REPLY

John C. Umhau

Laboratory of Clinical Studies, National Institutes of Health, National Institute on Alcohol Abuse and Alcoholism, Building 10, Room 6S240, 10 Center Drive, Bethesda, MD 20892-1610, USA

Received 27 December 2002; accepted 2 January 2003

Thank you for the opportunity to respond to Dr Lloyd’s letter concerning our study. The length of abstinence from alcohol reported by the alcoholics in our sample ranged from 6 to 76 months. We chose 6 months as the minimum cut-off time to be considered a long-term abstinent alcoholic after careful review of the literature. Unfortunately, there are relatively few studies examining biological features of alcoholics with long-term abstinence from alcohol. Many of these defined long-term abstinence as less than 6 months.

We continue to be interested in the possibility that sweets can help some alcoholics abstain from alcohol in the early recovery period.

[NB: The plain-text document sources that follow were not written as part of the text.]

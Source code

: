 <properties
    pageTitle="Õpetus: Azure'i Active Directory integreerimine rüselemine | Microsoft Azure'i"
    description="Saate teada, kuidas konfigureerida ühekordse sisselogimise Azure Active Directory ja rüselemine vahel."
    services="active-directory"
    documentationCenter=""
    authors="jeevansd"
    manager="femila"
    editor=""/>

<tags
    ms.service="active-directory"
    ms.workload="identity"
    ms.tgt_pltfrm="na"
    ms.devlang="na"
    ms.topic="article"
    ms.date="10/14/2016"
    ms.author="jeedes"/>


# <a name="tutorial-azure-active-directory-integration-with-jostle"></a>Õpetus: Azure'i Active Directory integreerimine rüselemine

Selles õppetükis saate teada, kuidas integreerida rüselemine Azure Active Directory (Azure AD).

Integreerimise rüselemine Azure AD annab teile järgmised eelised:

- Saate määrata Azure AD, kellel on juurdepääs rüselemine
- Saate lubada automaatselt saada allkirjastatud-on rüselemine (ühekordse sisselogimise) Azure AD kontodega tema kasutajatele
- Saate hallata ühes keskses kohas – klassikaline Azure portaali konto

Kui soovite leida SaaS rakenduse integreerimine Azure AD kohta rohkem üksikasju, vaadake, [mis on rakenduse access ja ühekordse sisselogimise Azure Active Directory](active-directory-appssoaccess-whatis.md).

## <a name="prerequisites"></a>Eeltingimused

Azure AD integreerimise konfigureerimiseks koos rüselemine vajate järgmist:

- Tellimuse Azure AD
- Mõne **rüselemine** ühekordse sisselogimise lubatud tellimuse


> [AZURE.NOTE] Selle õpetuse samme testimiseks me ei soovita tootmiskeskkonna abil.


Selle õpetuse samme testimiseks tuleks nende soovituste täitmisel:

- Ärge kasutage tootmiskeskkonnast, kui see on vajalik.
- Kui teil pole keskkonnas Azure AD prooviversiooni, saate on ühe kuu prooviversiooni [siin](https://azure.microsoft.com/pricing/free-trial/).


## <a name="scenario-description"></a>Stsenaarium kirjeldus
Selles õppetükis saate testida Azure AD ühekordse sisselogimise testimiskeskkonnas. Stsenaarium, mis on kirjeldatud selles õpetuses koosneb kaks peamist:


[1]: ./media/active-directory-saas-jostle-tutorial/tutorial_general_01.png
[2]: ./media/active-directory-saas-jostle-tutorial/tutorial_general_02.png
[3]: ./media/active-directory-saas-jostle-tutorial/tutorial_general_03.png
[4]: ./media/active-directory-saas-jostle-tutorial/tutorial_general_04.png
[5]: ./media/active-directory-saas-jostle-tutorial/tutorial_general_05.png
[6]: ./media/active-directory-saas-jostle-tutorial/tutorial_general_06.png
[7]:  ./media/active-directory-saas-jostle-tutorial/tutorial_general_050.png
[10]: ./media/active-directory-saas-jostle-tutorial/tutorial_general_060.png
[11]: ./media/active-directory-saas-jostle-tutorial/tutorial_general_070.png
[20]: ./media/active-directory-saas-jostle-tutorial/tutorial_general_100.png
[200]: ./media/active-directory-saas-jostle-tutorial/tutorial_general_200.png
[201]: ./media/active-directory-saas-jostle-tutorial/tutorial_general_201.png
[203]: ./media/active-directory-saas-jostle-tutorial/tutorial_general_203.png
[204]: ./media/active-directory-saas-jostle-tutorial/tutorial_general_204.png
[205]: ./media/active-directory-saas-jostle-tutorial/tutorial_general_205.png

To clarify this issue, what is needed is a prospective study of recently abstinent alcoholics. Such a study should characterize both the quantity of sweets the alcoholics consume, as well as their ‘use’ of sweets to mitigate alcohol craving.

EDITOR’S NOTE

I agree with Dr Lloyd on the need to establish unified and agreed criteria for the broad definition of the duration of abstinence as short-, medium- or long-term. In the meantime, and until a consensus is reached, it would be prudent of authors to define the duration of abstinence in actual time units. A.A.-B.B.